The Identical may have hit blu-ray last week but we're finally here to worn you about this movie.

"Elvis was never this sexy.
Wait a second....." 
Thanks to Darren Aronofsky’s atheist but brilliant Noah, the floodgates of bad evangelical Christian faith based movies burst open wide to cash in on the crest of the God-less film’s success.  More than ever, 2014 was the year inspirational Bible beaters dominated the multiplexes, beginning reasonably enough with Son of God, God’s Not Dead before it crashed with a neurotic bang with Kirk Cameron’s Saving Christmas.  

Somewhere in between, The Identical slipped under the radar with little to no publicity.  A real shame, because it’s probably the most expensive, star studded chunk of unbridled insanity this year!  At least Kirk Cameron had the good sense to do it practically for free in his backyard and didn’t rob investors’ wallets dry by subverting a worldwide cultural icon.  In short, this work of fiction imagines Elvis Presley’s stillborn identical twin brother not only lived, but the king himself became a Christian rock star! 

From inception on paper to production on film, The Identical is an aggressively awful train wreck of enormous proportions.  First time director Dustin Marcellino, I am convinced, never met another human being before this movie.  The plot, if it qualifies as one, is incoherent, nonsensical and free of conflict, giving viewers no veritable reason to sit through it other than some dogged measure of camp.  Characters seem to age at different times, with Ashley Judd remaining in her 20s where Drexel as a teenager looks to be in his late 40s.  Blake Rayne looks and sounds just like Elvis, and then you can just stop right there.  

"I'm just sitting here holding
the pain of  this movie inside
my sphincter. Ahhhhh....
what I would do to have the
Goodfellas years back."
Watching Ray Liotta (seriously, why is he in this thing, let alone serve as executive producer on it?) try to play off of Rayne’s inability to act is cloying and embarrassing to behold.  For a premise that could have been genuinely interesting, asking what if Elvis’ brother had lived, is wasted when nothing is done with it whatsoever.  But probably the nuttiest thread within The Identical is a brief mention of Elvis’ name, which begs the question, if Elvis existed in the world of this movie, why would anyone care to see a bad ripoff artist like Drexel Hemsley who looks closer to Jack White of The White Stripes than The King.

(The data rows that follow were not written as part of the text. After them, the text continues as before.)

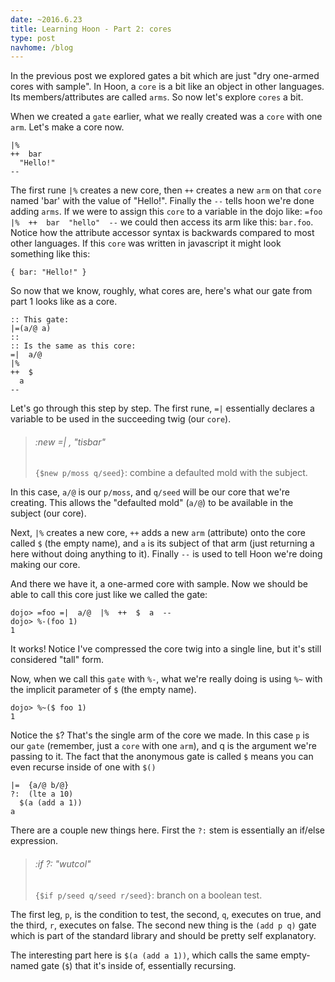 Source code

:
 ```yaml
---
date: ~2016.6.23
title: Learning Hoon - Part 2: cores
type: post
navhome: /blog
---
```


In the previous post we explored gates a bit which are just "dry one-armed cores with sample". In Hoon, a `core` is a bit like an object in other languages. Its members/attributes are called `arms`. So now let's explore `cores` a bit.

When we created a `gate` earlier, what we really created was a `core` with one `arm`. Let's make a core now.

```
|%
++  bar
  "Hello!"
--
```

The first rune `|%` creates a new core, then `++` creates a new `arm` on that `core` named 'bar' with the value of "Hello!". Finally the `--` tells hoon we're done adding `arms`. If we were to assign this `core` to a variable in the dojo like: `=foo |%  ++  bar  "hello"  --` we could then access its arm like this: `bar.foo`. Notice how the attribute accessor syntax is backwards compared to most other languages. If this `core` was written in javascript it might look something like this:

```
{ bar: "Hello!" }
```

So now that we know, roughly, what cores are, here's what our gate from part 1 looks like as a core.

```
:: This gate:
|=(a/@ a)
::
:: Is the same as this core:
=|  a/@
|%
++  $
  a
--
```

Let's go through this step by step. The first rune, `=|` essentially declares a variable to be used in the succeeding twig (our `core`).

> ###### :new =| , "tisbar"
> `{$new p/moss q/seed}`: combine a defaulted mold with the subject.

In this case, `a/@` is our `p/moss`, and `q/seed` will be our core that we're creating. This allows the "defaulted mold" (`a/@`) to be available in the subject (our core).

Next, `|%` creates a new core, `++` adds a new `arm` (attribute) onto the core called `$` (the empty name), and `a` is its subject of that arm (just returning a here without doing anything to it). Finally `--` is used to tell Hoon we're doing making our core.

And there we have it, a one-armed core with sample. Now we should be able to call this core just like we called the gate:

```
dojo> =foo =|  a/@  |%  ++  $  a  --
dojo> %-(foo 1)
1
```

It works! Notice I've compressed the core twig into a single line, but it's still considered "tall" form.

Now, when we call this `gate` with `%-`, what we're really doing is using `%~` with the implicit parameter of `$` (the empty name).

```
dojo> %~($ foo 1)
1
```

Notice the `$`? That's the single arm of the core we made. In this case `p` is our `gate` (remember, just a `core` with one `arm`), and q is the argument we're passing to it. The fact that the anonymous gate is called `$` means you can even recurse inside of one with `$()`

```
|=  {a/@ b/@}
?:  (lte a 10)
  $(a (add a 1))
a
```

There are a couple new things here. First the `?:` stem is essentially an if/else expression.

> ###### :if ?: "wutcol"
> `{$if p/seed q/seed r/seed}`: branch on a boolean test.

The first leg, `p`, is the condition to test, the second, `q`,  executes on true, and the third, `r`, executes on false. The second new thing is the `(add p q)` gate which is part of the standard library and should be pretty self explanatory.

The interesting part here is `$(a (add a 1))`, which calls the same empty-named gate (`$`) that it's inside of, essentially recursing.
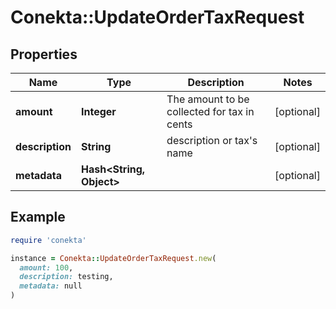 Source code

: # Conekta::UpdateOrderTaxRequest

## Properties

| Name | Type | Description | Notes |
| ---- | ---- | ----------- | ----- |
| **amount** | **Integer** | The amount to be collected for tax in cents | [optional] |
| **description** | **String** | description or tax&#39;s name | [optional] |
| **metadata** | **Hash&lt;String, Object&gt;** |  | [optional] |

## Example

```ruby
require 'conekta'

instance = Conekta::UpdateOrderTaxRequest.new(
  amount: 100,
  description: testing,
  metadata: null
)
```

Currently holding 7% on Rotten Tomatoes, The Identical flopped like a dead animal, grossing a mere $2.8 million against its $16 million budget.  One wonders how many starving children could have eaten instead of seeing a bad Elvis impersonator reimagined as the savior.  Little to no advertising was given to the movie but quickly became the subject of internet scrutiny in the same manner Saving Christmas did.  For the average viewer, The Identical should be avoided like the plague.  Fans of cinematic train wrecks that stink to high Heaven, it’s a treasure trove of unintentional hilarity.  The closest thing one can muster in the way of legitimate praise for The Identical is that it believable imagines John C. Reilly’s Walk Hard: The Dewey Cox Story as a faith based drama instead of a comedy.  

Of the bottom 10 worst films of all time, The Identical absolutely belongs on the list!